Most undergraduate labs don’t touch TMEDA directly, due to its volatility and irritant potential, but graduate students and postdocs get familiar with its properties fast. It crops up in a raft of published syntheses and lab manuals. For example, in the highly cited protocols by Prof. Derek Barton and many others, TMEDA’s contribution to radical generation and stabilization is spelled out in practical, easy-to-follow formats. The more research teams share their real-world experiences—what works, what fails, and how to fix it—the easier it’s been for new generations to adopt TMEDA with fewer headaches.
There’s always talk about new ligands that might dethrone TMEDA, usually ones designed for more precise binding or even better resistance to water. Some of these alternatives work in narrow specialist applications. Still, for now, TMEDA’s broad compatibility and well-understood handling keep it as a top pick. Ongoing research into less toxic, biodegradable diamines may shift preferences in the future, particularly in Europe and Japan, where chemical regulations tighten year by year. Realistically though, it’ll be a while before any other compound matches TMEDA’s same combination of cost, reliability, and versatility.
Best practice in labs and plants starts with airtight bottles, freshly cracked open when needed, and careful logging so the material doesn’t linger unsealed. Installing small-scale distillation rigs lets teams purify leftover TMEDA for routine use, driving down costs and waste. Waste disposal, always a pain point, gets managed with special amine collectors and incineration contracts. Some companies now work with third-party recyclers to recover and refine TMEDA, part of wider moves to lighten environmental footprints. Chemists swapping best practices have landed on antioxidant additives to extend shelf life, though these are still being tested for large production runs.
Talk to practicing chemists and most will tell you TMEDA isn’t perfect, but it’s a tool proven over decades of demanding use. The reasons it remains a staple go beyond mere habit—it works where more reactive or delicate ligands falter, and it makes tough transformations possible without breaking budgets or schedules.

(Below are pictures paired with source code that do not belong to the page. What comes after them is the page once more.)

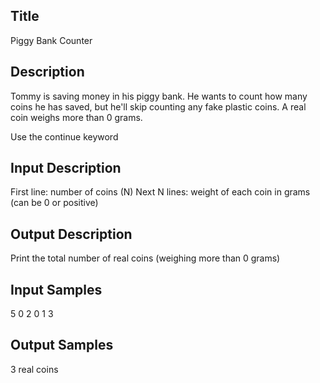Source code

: ## Title
Piggy Bank Counter

## Description
Tommy is saving money in his piggy bank. He wants to count how many coins he has saved, but he'll skip counting any fake plastic coins. A real coin weighs more than 0 grams.

Use the continue keyword

## Input Description
First line: number of coins (N)
Next N lines: weight of each coin in grams (can be 0 or positive)

## Output Description
Print the total number of real coins (weighing more than 0 grams)

## Input Samples
5
0
2
0
1
3

## Output Samples
3 real coins
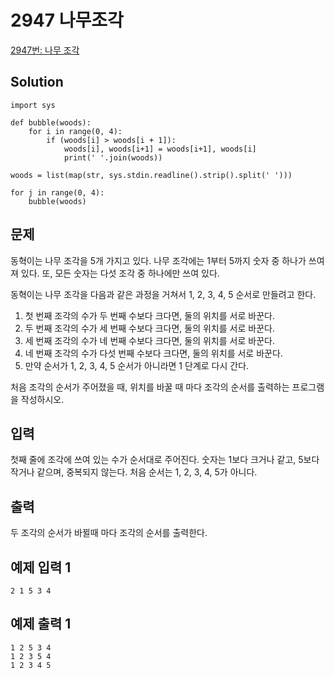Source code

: # 2947 나무조각

[2947번: 나무 조각](https://www.acmicpc.net/problem/2947)

## Solution

    import sys
    
    def bubble(woods):
        for i in range(0, 4):
            if (woods[i] > woods[i + 1]):
                woods[i], woods[i+1] = woods[i+1], woods[i]
                print(' '.join(woods))
    
    woods = list(map(str, sys.stdin.readline().strip().split(' ')))
    
    for j in range(0, 4):
        bubble(woods)

## 문제

동혁이는 나무 조각을 5개 가지고 있다. 나무 조각에는 1부터 5까지 숫자 중 하나가 쓰여져 있다. 또, 모든 숫자는 다섯 조각 중 하나에만 쓰여 있다.

동혁이는 나무 조각을 다음과 같은 과정을 거쳐서 1, 2, 3, 4, 5 순서로 만들려고 한다.

1. 첫 번째 조각의 수가 두 번째 수보다 크다면, 둘의 위치를 서로 바꾼다.
2. 두 번째 조각의 수가 세 번째 수보다 크다면, 둘의 위치를 서로 바꾼다.
3. 세 번째 조각의 수가 네 번째 수보다 크다면, 둘의 위치를 서로 바꾼다.
4. 네 번째 조각의 수가 다섯 번째 수보다 크다면, 둘의 위치를 서로 바꾼다.
5. 만약 순서가 1, 2, 3, 4, 5 순서가 아니라면 1 단계로 다시 간다.

처음 조각의 순서가 주어졌을 때, 위치를 바꿀 때 마다 조각의 순서를 출력하는 프로그램을 작성하시오.

## 입력

첫째 줄에 조각에 쓰여 있는 수가 순서대로 주어진다. 숫자는 1보다 크거나 같고, 5보다 작거나 같으며, 중복되지 않는다. 처음 순서는 1, 2, 3, 4, 5가 아니다.

## 출력

두 조각의 순서가 바뀔때 마다 조각의 순서를 출력한다.

## 예제 입력 1

    2 1 5 3 4

## 예제 출력 1

    1 2 5 3 4
    1 2 3 5 4
    1 2 3 4 5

Tracking peer-reviewed papers and conference proceedings, TMEDA keeps turning up in new applications as teams explore cleaner, faster routes to high-value targets. From novel polymers to niche pharmaceuticals, it quietly supports innovation. Longevity in the fast-paced chemical world often signals a deeper reliability, one that stands up even as new contenders rise and fall.

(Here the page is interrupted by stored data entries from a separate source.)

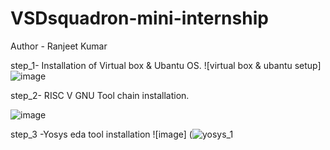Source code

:# VSDsquadron-mini-internship
Author - Ranjeet Kumar 

step_1- Installation of Virtual box & Ubantu OS.
![virtual box & ubantu setup]![image](https://github.com/ranjeet8989/VSDsquadron-mini-internship/assets/84927691/edd8eb74-4106-434f-ba3f-50b55e316f85)

step_2- RISC V GNU Tool chain installation.

![image](https://github.com/ranjeet8989/VSDsquadron-mini-internship/assets/84927691/6090e56a-352e-4876-87fa-1ac1ea0f46bd)

step_3 -Yosys eda tool installation
![image] (![yosys_1](https://github.com/ranjeet8989/VSDsquadron-mini-internship/assets/84927691/fa91433c-1ac5-4826-94a4-711ee60725c6)

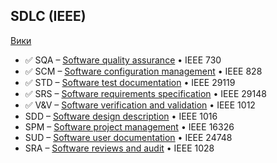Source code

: ## SDLC (IEEE)
[Вики](https://en.wikipedia.org/wiki/Software_verification_and_validation)

- :white_check_mark: SQA – [Software quality assurance](https://github.com/Pauelbel/Notes/blob/main/QA/SQA.md)            • IEEE 730
- :white_check_mark: SCM – [Software configuration management](https://github.com/Pauelbel/Notes/blob/main/QA/SCM.md)     • IEEE 828
- :white_check_mark: STD – [Software test documentation](https://github.com/Pauelbel/Notes/blob/main/QA/STD.md)           • IEEE 29119
- :white_check_mark: SRS – [Software requirements specification](https://github.com/Pauelbel/Notes/blob/main/QA/SRS.md)   • IEEE 29148
- :white_check_mark: V&V – [Software verification and validation](https://github.com/Pauelbel/Notes/blob/main/QA/V&V.md)  • IEEE 1012
- SDD – [Software design description](https://github.com/Pauelbel/Notes/blob/main/QA/SDD.md)           • IEEE 1016
- SPM – [Software project management](https://github.com/Pauelbel/Notes/blob/main/QA/SPM.md)           • IEEE 16326
- SUD – [Software user documentation](https://github.com/Pauelbel/Notes/blob/main/QA/SUD.md)           • IEEE 24748
- SRA – [Software reviews and audit](https://github.com/Pauelbel/Notes/blob/main/QA/SRA.md)            • IEEE 1028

Long days in the lab and a fair stack of lab notebooks tell the same story: TMEDA is a chemical you can count on. There’s always room for improvement—and safer, greener alternatives would be welcome—but for the time being, it occupies a rare niche as both a workhorse and a known quantity. That’s a comfort to anyone troubleshooting yet another fickle reaction late at night, and a reminder that sometimes the most valuable chemical on the shelf is the one that quietly gets the job done, again and again, without demanding the spotlight. TMEDA’s continued presence in both research and industry isn’t just about inertia; it speaks to performance earned, tested, and trusted.